Examples¶

Attributes:¶

from pygrad.tensor import Tensor
a = Tensor(1)
a.value     # -> 1.0
a.grad      # -> 0.0
a.label     # -> ""
a.dtype     # -> PRECISION (pygrad.constants)
a.learnable # -> True
a.leaf      # -> False
a._prev     # -> ()

# calling a.backward()
a.grad      # -> 1.0
a.topo      # -> [a]
a.weights   # -> [a]

Attributes after basic ops:¶

from pygrad.tensor import Tensor
a = Tensor(1, label="a")
b = Tensor(2)
c = a*b
c.value     # -> 2.0
c.grad      # -> 0.0
a.label     # -> "a"
c.label     # -> ""
c.dtype     # -> PRECISION (pygrad.constants)
c.learnable # -> True
c.leaf      # -> False
c._prev     # -> (a,b)

# calling c.backward()
a.grad      # -> 2.0
b.grad      # -> 1.0
a.topo      # -> []
b.topo      # -> []
c.topo      # -> [a, b, c]
c.weights   # -> [a,b]

Working with NumPy arrays:¶

from pygrad.tensor import Tensor
import numpy as np
x   = np.random.uniform(0,1,(10,5))
xt1 = Tensor(x)

xt1.value       # -> x
xt1.grad.shape  # -> x.shape

x + 1           # -> broadcasted x + 1
x*10            # -> broadcasted x * 10

Manual Gradient Descent:¶

from pygrad.tensor import Tensor
n_iters = 1000
stepsize= 0.01
x       = Tensor(1)

for _ in range(n_iters):
    loss_fn = (x-1.5)**2                    # define a loss function
    loss_fn.backward(reset_grad=True)       # run .backward() to compute gradients
    x.value = x.value - stepsize*x.grad

print(x.value, loss_fn.value)
# -> 1.4336... 0.0045...

Gradient Descent with `optim`:¶

from pygrad.tensor import Tensor
from pygrad.optims import SGD

x     = Tensor([1])
y     = x**2 + 1
optim = SGD(y.create_graph()[1], lr=0.01)

for _ in range(100):
    optim.zero_grad()
    y    = x**2 + 1
    loss = (y-1.5)**2
    loss.backward()
    optim.step(loss)

print(x.value, y.value, loss.value)
# -> 0.7100436 1.50433688 1.88085134e-05

Full Deep Neural Network:¶

Note, the following requires the MNIST dataset.

import numpy as np
import tqdm
from pygrad.tensor import Tensor
from pygrad.module import Module
from pygrad.losses import CCELoss
from pygrad.optims import SGD
from pygrad.basics import Linear, Dropout, Flatten
from pygrad.activations import ReLU

PRECISION = np.float64
class DNN(Module):
    def __init__(self, batch_size=1, label="DNN",
                 dropout=0.10, dtype=PRECISION):

        self.dtype          = dtype
        self.label          = label
        self.dropout_rate   = dropout

        self.flatten        = Flatten()
        self.dense1         = Linear(i_dim=28*28, o_dim=100)
        self.dropout1       = Dropout(rate=self.dropout_rate)
        self.relu1          = ReLU()
        self.dense2         = Linear(i_dim=100, o_dim=10)
        super().__init__(x=Tensor(np.ones((batch_size, 1, 28, 28), dtype=self.dtype), leaf=True))

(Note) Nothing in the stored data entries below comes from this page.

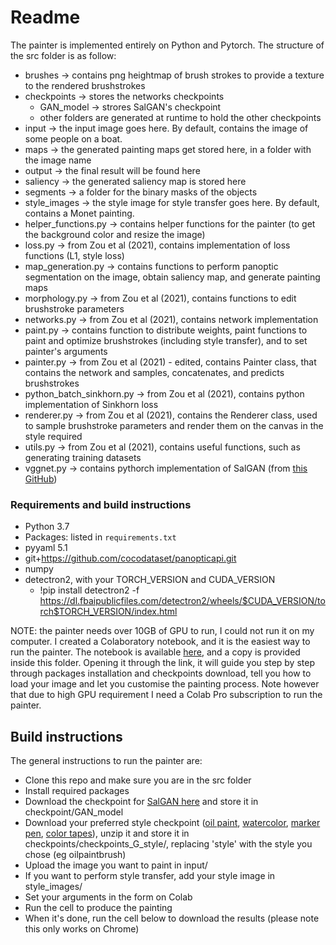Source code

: # Readme

The painter is implemented entirely on Python and Pytorch. The structure of the src folder is as follow:

* brushes -> contains png heightmap of brush strokes to provide a texture to the rendered brushstrokes
* checkpoints -> stores the networks checkpoints
    * GAN_model -> strores SalGAN's checkpoint   
    * other folders are generated at runtime to hold the other checkpoints
* input -> the input image goes here. By default, contains the image of some people on a boat. 
* maps -> the generated painting maps get stored here, in a folder with the image name
* output -> the final result will be found here
* saliency -> the generated saliency map is stored here
* segments -> a folder for the binary masks of the objects
* style_images -> the style image for style transfer goes here. By default, contains a Monet painting.
* helper_functions.py -> contains helper functions for the painter (to get the background color and resize the image)
* loss.py -> from Zou et al (2021), contains implementation of loss functions (L1, style loss)
* map_generation.py -> contains functions to perform panoptic segmentation on the image, obtain saliency map, and generate painting maps
* morphology.py -> from Zou et al (2021), contains functions to edit brushstroke parameters
* networks.py -> from Zou et al (2021), contains network implementation
* paint.py -> contains function to distribute weights, paint functions to paint and optimize brushstrokes (including style transfer), and to set painter's arguments
* painter.py -> from Zou et al (2021) - edited, contains Painter class, that contains the network and samples, concatenates, and predicts brushstrokes
* python_batch_sinkhorn.py -> from Zou et al (2021), contains python implementation of Sinkhorn loss
* renderer.py -> from Zou et al (2021), contains the Renderer class, used to sample brushstroke parameters and render them on the canvas in the style required
* utils.py -> from Zou et al (2021), contains useful functions, such as generating training datasets
* vggnet.py -> contains pythorch implementation of SalGAN (from [this GitHub](https://github.com/niujinshuchong/SalGan_pytorch/blob/master/vggnet.py))

### Requirements and build instructions

* Python 3.7
* Packages: listed in `requirements.txt` 
* pyyaml 5.1
* git+https://github.com/cocodataset/panopticapi.git
* numpy
* detectron2, with your TORCH_VERSION and CUDA_VERSION
    * !pip install detectron2 -f https://dl.fbaipublicfiles.com/detectron2/wheels/$CUDA_VERSION/torch$TORCH_VERSION/index.html

NOTE: the painter needs over 10GB of GPU to run, I could not run it on my computer. I created a Colaboratory notebook, and it is the easiest way to run the painter. The notebook is available [here](https://colab.research.google.com/drive/1-sOYlQQMMm4rpsOXe2Y62RTrtJpQ_MkD?usp=sharing), and a copy is provided inside this folder. Opening it through the link, it will guide you step by step through packages installation and checkpoints download, tell you how to load your image and let you customise the painting process. Note however that due to high GPU requirement I need a Colab Pro subscription to run the painter.

## Build instructions

The general instructions to run the painter are:

* Clone this repo and make sure you are in the src folder
* Install required packages
* Download the checkpoint for [SalGAN here](https://drive.google.com/open?id=1ujf-5eqcEdZSQ2T98JKNKuMqczHS-ptq) and store it in checkpoint/GAN_model
* Download your preferred style checkpoint ([oil paint](https://drive.google.com/file/d/1sqWhgBKqaBJggl2A8sD1bLSq2_B1ScMG/view?usp=sharing), [watercolor](https://drive.google.com/file/d/19Yrj15v9kHvWzkK9o_GSZtvQaJPmcRYQ/view?usp=sharing), [marker pen](https://drive.google.com/file/d/1XsjncjlSdQh2dbZ3X1qf1M8pDc8GLbNy/view?usp=sharing), [color tapes](https://drive.google.com/file/d/162ykmRX8TBGVRnJIof8NeqN7cuwwuzIF/view?usp=sharing)), unzip it and store it in checkpoints/checkpoints_G_style/, replacing 'style' with the style you chose (eg oilpaintbrush)
* Upload the image you want to paint in input/
* If you want to perform style transfer, add your style image in style_images/
* Set your arguments in the form on Colab
* Run the cell to produce the painting
* When it's done, run the cell below to download the results (please note this only works on Chrome)



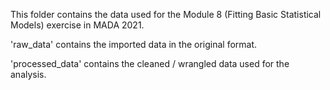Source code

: This folder contains the data used for the Module 8 (Fitting Basic Statistical Models) exercise in MADA 2021.

'raw_data' contains the imported data in the original format.

'processed_data' contains the cleaned / wrangled data used for the analysis.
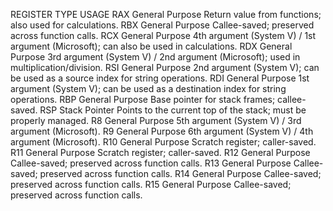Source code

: REGISTER	TYPE	USAGE
RAX	General Purpose	Return value from functions; also used for calculations.
RBX	General Purpose	Callee-saved; preserved across function calls.
RCX	General Purpose	4th argument (System V) / 1st argument (Microsoft); can also be used in calculations.
RDX	General Purpose	3rd argument (System V) / 2nd argument (Microsoft); used in multiplication/division.
RSI	General Purpose	2nd argument (System V); can be used as a source index for string operations.
RDI	General Purpose	1st argument (System V); can be used as a destination index for string operations.
RBP	General Purpose	Base pointer for stack frames; callee-saved.
RSP	Stack Pointer	Points to the current top of the stack; must be properly managed.
R8	General Purpose	5th argument (System V) / 3rd argument (Microsoft).
R9	General Purpose	6th argument (System V) / 4th argument (Microsoft).
R10	General Purpose	Scratch register; caller-saved.
R11	General Purpose	Scratch register; caller-saved.
R12	General Purpose	Callee-saved; preserved across function calls.
R13	General Purpose	Callee-saved; preserved across function calls.
R14	General Purpose	Callee-saved; preserved across function calls.
R15	General Purpose	Callee-saved; preserved across function calls.
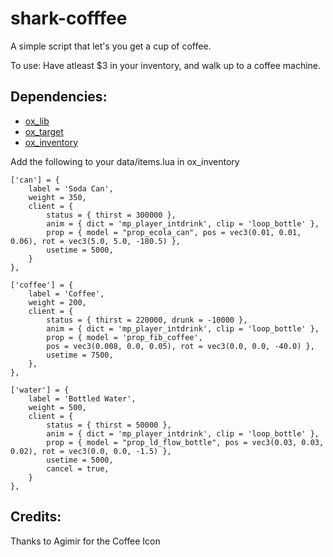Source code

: # shark-cofffee
A simple script that let's you get a cup of coffee.


To use: Have atleast $3 in your inventory, and walk up to a coffee machine.

## Dependencies:
- [ox_lib](https://github.com/overextended/ox_lib)
- [ox_target](https://github.com/overextended/ox_target)
- [ox_inventory](https://github.com/overextended/ox_inventory)

Add the following to your data/items.lua in ox_inventory

	['can'] = {
		label = 'Soda Can',
		weight = 350,
		client = {
			status = { thirst = 300000 },
			anim = { dict = 'mp_player_intdrink', clip = 'loop_bottle' },
			prop = { model = "prop_ecola_can", pos = vec3(0.01, 0.01, 0.06), rot = vec3(5.0, 5.0, -180.5) },
			usetime = 5000,
		}
	},

	['coffee'] = {
		label = 'Coffee',
		weight = 200,
		client = {
			status = { thirst = 220000, drunk = -10000 },
			anim = { dict = 'mp_player_intdrink', clip = 'loop_bottle' },
			prop = { model = 'prop_fib_coffee', 
			pos = vec3(0.008, 0.0, 0.05), rot = vec3(0.0, 0.0, -40.0) },
			usetime = 7500,
		},
	},

	['water'] = {
		label = 'Bottled Water',
		weight = 500,
		client = {
			status = { thirst = 50000 },
			anim = { dict = 'mp_player_intdrink', clip = 'loop_bottle' },
			prop = { model = "prop_ld_flow_bottle", pos = vec3(0.03, 0.03, 0.02), rot = vec3(0.0, 0.0, -1.5) },
			usetime = 5000,
			cancel = true,
		}
	},

		

## Credits:

Thanks to Agimir for the Coffee Icon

    def forward(self, x:Tensor):
        x = self.flatten(x)
        x = self.dropout1(x)
        x = self.dense1(x)
        x = self.relu1(x)
        x = self.dense2(x)
        return x

def accuracy_fn(y_pred:np.ndarray, y_true:np.ndarray):
    return np.mean(np.argmax(y_pred, axis=-1, keepdims=True) == np.argmax(y_true, axis=-1, keepdims=True))


# load data
trainX = np.load("data/MNIST_trainX.npy")*255.
trainY = np.load("data/MNIST_trainY.npy")

# prepare model
model       = DNN()
loss_fn     = CCELoss()
optim       = SGD(model.weights, lr=0.1)
n_epochs    = 2
batch_size  = 16

# train
print("Training DNN")
for e in range(n_epochs):
    random_perms = np.random.permutation(trainX.shape[0])
    trainX = np.array(trainX)[random_perms]
    trainY = np.array(trainY)[random_perms]
    model.model_reset()
    with tqdm.tqdm(range(0, len(trainX)-batch_size, batch_size)) as pbar:
        for batch_idx in pbar:
            optim.zero_grad()
            x_val = Tensor(trainX[batch_idx:batch_idx+batch_size], learnable=False, leaf=True)
            y_true= Tensor(trainY[batch_idx:batch_idx+batch_size], learnable=False, leaf=True)
            y_pred = model(x=x_val)

            loss = loss_fn(y_pred, y_true)
            loss.backward()

            optim.step(loss)
            model.model_reset()

            pbar.set_postfix({'epoch': e,
                            'lr': optim.lr,
                            'batch_idx': batch_idx,
                            'batch loss': loss.value.item(),
                            'batch pred accuracy:': accuracy_fn(y_pred.value, y_true.value).item()
                            })
            gc.collect()
    optim.lr /= 10